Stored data
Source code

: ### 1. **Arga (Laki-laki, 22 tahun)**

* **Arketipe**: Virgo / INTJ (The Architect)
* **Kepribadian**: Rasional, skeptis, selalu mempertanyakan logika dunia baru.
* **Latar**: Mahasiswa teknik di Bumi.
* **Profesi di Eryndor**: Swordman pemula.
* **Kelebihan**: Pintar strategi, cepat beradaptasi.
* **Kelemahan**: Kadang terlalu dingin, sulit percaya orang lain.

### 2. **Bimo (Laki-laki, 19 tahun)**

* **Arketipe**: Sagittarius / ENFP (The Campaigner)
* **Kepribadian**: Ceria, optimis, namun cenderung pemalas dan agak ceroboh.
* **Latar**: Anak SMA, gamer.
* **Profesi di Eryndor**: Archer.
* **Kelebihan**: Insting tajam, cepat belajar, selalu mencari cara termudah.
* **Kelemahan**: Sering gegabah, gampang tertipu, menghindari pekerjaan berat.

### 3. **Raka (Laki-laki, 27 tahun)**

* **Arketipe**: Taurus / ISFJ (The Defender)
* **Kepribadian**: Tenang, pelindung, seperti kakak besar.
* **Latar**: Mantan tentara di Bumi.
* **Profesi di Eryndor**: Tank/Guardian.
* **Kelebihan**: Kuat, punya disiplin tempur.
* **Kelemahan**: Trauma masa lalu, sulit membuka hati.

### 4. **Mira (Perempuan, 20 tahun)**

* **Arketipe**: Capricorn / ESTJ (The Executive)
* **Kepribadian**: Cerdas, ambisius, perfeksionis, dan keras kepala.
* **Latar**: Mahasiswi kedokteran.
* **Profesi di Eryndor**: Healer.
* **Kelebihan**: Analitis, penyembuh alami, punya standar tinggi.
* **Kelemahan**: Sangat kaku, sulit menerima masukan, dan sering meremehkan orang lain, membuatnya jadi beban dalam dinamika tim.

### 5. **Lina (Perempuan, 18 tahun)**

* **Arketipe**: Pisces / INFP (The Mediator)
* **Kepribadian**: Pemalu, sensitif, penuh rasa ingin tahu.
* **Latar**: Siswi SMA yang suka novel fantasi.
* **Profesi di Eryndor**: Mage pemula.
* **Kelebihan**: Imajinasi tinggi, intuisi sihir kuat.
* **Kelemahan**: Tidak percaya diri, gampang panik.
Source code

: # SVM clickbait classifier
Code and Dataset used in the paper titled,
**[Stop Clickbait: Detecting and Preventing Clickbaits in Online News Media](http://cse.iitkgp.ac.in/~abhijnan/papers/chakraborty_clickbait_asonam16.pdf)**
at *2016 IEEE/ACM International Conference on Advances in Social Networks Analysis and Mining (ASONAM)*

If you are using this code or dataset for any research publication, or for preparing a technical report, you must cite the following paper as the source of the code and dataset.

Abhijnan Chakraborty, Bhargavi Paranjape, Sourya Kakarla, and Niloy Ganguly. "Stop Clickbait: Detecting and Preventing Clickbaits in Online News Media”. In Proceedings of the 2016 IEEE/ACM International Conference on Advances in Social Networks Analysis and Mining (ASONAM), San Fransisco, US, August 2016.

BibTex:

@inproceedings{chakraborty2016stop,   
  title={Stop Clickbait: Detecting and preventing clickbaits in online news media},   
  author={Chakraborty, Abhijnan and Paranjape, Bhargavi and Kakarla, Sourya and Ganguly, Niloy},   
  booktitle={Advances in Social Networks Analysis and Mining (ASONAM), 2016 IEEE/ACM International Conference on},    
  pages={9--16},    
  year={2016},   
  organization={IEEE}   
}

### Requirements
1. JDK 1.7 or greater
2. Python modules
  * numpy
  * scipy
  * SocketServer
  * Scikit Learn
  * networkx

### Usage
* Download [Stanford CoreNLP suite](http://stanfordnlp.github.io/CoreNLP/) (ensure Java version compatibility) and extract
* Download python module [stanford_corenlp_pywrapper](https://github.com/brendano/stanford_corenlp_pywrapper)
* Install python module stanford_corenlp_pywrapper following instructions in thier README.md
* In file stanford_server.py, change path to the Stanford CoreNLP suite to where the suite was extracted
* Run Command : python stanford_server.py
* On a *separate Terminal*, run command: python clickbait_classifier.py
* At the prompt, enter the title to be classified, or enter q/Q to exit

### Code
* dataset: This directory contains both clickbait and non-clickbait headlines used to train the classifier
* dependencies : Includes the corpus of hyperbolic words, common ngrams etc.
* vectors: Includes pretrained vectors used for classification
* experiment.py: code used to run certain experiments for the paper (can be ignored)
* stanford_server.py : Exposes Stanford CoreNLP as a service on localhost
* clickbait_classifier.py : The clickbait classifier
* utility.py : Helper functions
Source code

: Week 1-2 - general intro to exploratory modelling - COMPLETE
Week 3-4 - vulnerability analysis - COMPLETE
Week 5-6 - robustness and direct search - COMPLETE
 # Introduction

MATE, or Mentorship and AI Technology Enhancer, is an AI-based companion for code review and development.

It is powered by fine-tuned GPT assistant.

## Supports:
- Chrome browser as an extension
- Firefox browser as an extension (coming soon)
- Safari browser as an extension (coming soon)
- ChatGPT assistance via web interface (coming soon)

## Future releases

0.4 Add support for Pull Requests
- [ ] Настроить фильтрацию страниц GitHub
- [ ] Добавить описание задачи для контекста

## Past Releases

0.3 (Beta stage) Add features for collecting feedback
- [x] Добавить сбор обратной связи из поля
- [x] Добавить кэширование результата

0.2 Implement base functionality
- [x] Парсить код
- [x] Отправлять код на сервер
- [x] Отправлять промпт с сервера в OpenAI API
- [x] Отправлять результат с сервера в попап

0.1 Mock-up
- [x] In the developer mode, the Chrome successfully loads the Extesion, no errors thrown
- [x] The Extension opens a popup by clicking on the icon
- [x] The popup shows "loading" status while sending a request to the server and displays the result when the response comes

Required action: In the data above, retype exactly and only the lines between the one holding "menghindari pekerjaan berat." and the one holding "suka novel fantasi.", inclusive.

Worked solution:
* **Kelemahan**: Sering gegabah, gampang tertipu, menghindari pekerjaan berat.

### 3. **Raka (Laki-laki, 27 tahun)**

* **Arketipe**: Taurus / ISFJ (The Defender)
* **Kepribadian**: Tenang, pelindung, seperti kakak besar.
* **Latar**: Mantan tentara di Bumi.
* **Profesi di Eryndor**: Tank/Guardian.
* **Kelebihan**: Kuat, punya disiplin tempur.
* **Kelemahan**: Trauma masa lalu, sulit membuka hati.

### 4. **Mira (Perempuan, 20 tahun)**

* **Arketipe**: Capricorn / ESTJ (The Executive)
* **Kepribadian**: Cerdas, ambisius, perfeksionis, dan keras kepala.
* **Latar**: Mahasiswi kedokteran.
* **Profesi di Eryndor**: Healer.
* **Kelebihan**: Analitis, penyembuh alami, punya standar tinggi.
* **Kelemahan**: Sangat kaku, sulit menerima masukan, dan sering meremehkan orang lain, membuatnya jadi beban dalam dinamika tim.

### 5. **Lina (Perempuan, 18 tahun)**

* **Arketipe**: Pisces / INFP (The Mediator)
* **Kepribadian**: Pemalu, sensitif, penuh rasa ingin tahu.
* **Latar**: Siswi SMA yang suka novel fantasi.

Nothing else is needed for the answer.